Il dato prevalente di questo incontro è la rivendicazione, che però non suscita entusiasmi, del proprio ruolo critico, ma proponente.
Autonomia e Responsabilità, dice il peso leggero e ministro Maurizio Martina.
L’atmosfera è, complessivamente dimessa. Il tono degli interventi è moderatamente accalorato, ma conciliante nella sostanza, e tutto rivolto nei confronti della maggioranza, anzi di Matteo. (Anche qui ormai non si usano più i cognomi e il solo Cesare Damiano azzarda un “care compagne e cari compagni”, suscitando l’unico vero applauso convinto, insieme a quelli riservati a Bersani). Maggioranza, sulla quale, peraltro, nessuno dà veri e propri giudizi politici, se non quello implicito alla stessa valorizzazione della propria e rivendicata capacità correttiva.
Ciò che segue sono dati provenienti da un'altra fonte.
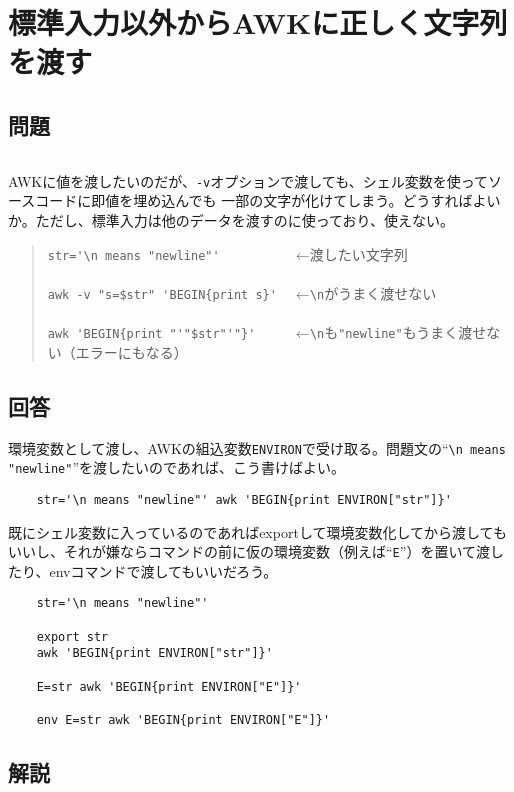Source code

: \section{標準入力以外からAWKに正しく文字列を渡す}

\subsection*{問題}
\noindent
$\!\!\!\!\!$
\begin{grshfboxit}{160.0mm}
	AWKに値を渡したいのだが、\verb|-v|オプションで渡しても、シェル変数を使ってソースコードに即値を埋め込んでも
	一部の文字が化けてしまう。どうすればよいか。ただし、標準入力は他のデータを渡すのに使っており、使えない。
	\begin{quote}
		\verb|str='\n means "newline"'          | ←渡したい文字列 \\
		\verb|| \\
		\verb|awk -v "s=$str" 'BEGIN{print s}'  | ←\verb|\n|がうまく渡せない \\
		\verb|| \\
		\verb|awk 'BEGIN{print "'"$str"'"}'     | ←\verb|\n|も\verb|"newline"|もうまく渡せない（エラーにもなる）
	\end{quote}
\end{grshfboxit}

\subsection*{回答}
環境変数として渡し、AWKの組込変数\verb|ENVIRON|で受け取る。問題文の``\verb|\n means "newline"|''を渡したいのであれば、こう書けばよい。\\
\begin{verbatim}
	str='\n means "newline"' awk 'BEGIN{print ENVIRON["str"]}'
\end{verbatim}
既にシェル変数に入っているのであればexportして環境変数化してから渡してもいいし、それが嫌ならコマンドの前に仮の環境変数（例えば``\verb|E|''）を置いて渡したり、envコマンドで渡してもいいだろう。\\
\begin{verbatim}
	str='\n means "newline"'

	export str
	awk 'BEGIN{print ENVIRON["str"]}'

	E=str awk 'BEGIN{print ENVIRON["E"]}'

	env E=str awk 'BEGIN{print ENVIRON["E"]}'
\end{verbatim}

\subsection*{解説}

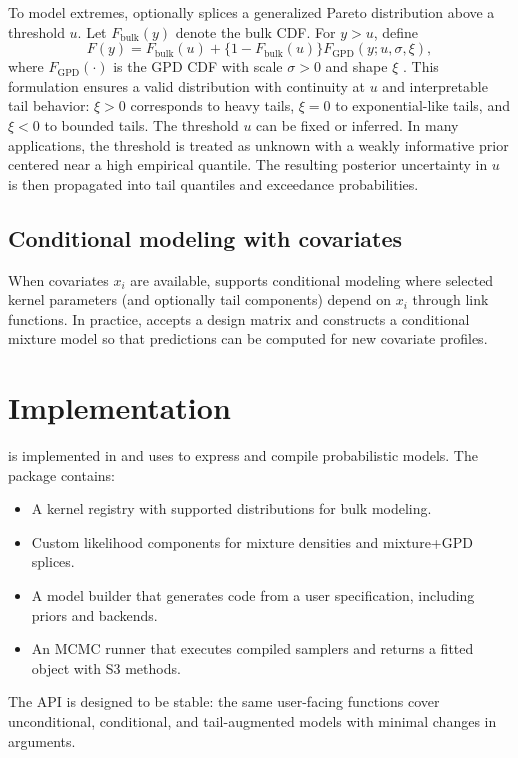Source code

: \documentclass[article]{jss}\usepackage[]{graphicx}\usepackage[]{xcolor}
\begin{document}
To model extremes,  optionally splices a generalized Pareto distribution above a threshold $u$.
Let $F_{\text{bulk}}(y)$ denote the bulk CDF.
For $y>u$, define
\[
F(y) = F_{\text{bulk}}(u) + \{1-F_{\text{bulk}}(u)\} F_{\text{GPD}}(y;u,\sigma,\xi),
\]
where $F_{\text{GPD}}(\cdot)$ is the GPD CDF with scale $\sigma>0$ and shape $\xi$ \citep{Pickands1975, DeHaanFerreira2006}.
This formulation ensures a valid distribution with continuity at $u$ and interpretable tail behavior:
$\xi>0$ corresponds to heavy tails, $\xi=0$ to exponential-like tails, and $\xi<0$ to bounded tails.
The threshold $u$ can be fixed or inferred.
In many applications, the threshold is treated as unknown with a weakly informative prior centered near a high empirical quantile.
The resulting posterior uncertainty in $u$ is then propagated into tail quantiles and exceedance probabilities.

\subsection{Conditional modeling with covariates}

When covariates $x_i$ are available,  supports conditional modeling where selected kernel parameters (and optionally tail components) depend on $x_i$ through link functions.
In practice,  accepts a design matrix  and constructs a conditional mixture model so that predictions can be computed for new covariate profiles.

\section{Implementation}

 is implemented in  and uses  to express and compile probabilistic models.
The package contains:
\begin{itemize}
  \item A kernel registry with supported distributions for bulk modeling.
  \item Custom likelihood components for mixture densities and mixture+GPD splices.
  \item A model builder that generates  code from a user specification, including priors and backends.
  \item An MCMC runner that executes compiled samplers and returns a fitted object with S3 methods.
\end{itemize}
The API is designed to be stable: the same user-facing functions cover unconditional, conditional, and tail-augmented models with minimal changes in arguments.
\end{document}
Senza la quale, ripetono tutti, l’attività di governo risulterebbe ancora più scadente e pericolosamente spostata a destra.
Quello che capisco è che, al di là di questa funzione ‘emendatrice’, l’area o corrente in formazione non ha propri e radicali convincimenti.
Certo, tutti deplorano la rozzezza renziana dimostrata nell’aggressione ai “corpi intermedi”, allo svuotamento leaderidistico del partito. E questo non per rivendicarne un’altra forma, un’altra politica. Quanto piuttosto per adeguarne (emendarne) il lato oscuro. Quello che ha rischiato e rischia ancora di far precipitare la spinta propulsiva renziana nell’irrilevanza, troppo esposta com’è, a causa della sua eccezionale capacità comunicativa, in una solitudine incapace di vero ‘ascolto’ delle ‘sofferenze’ del Paese e pericolosamente propensa a semplificazioni azzardate della necessaria complessità del tessuto democratico e del quadro istituzionale.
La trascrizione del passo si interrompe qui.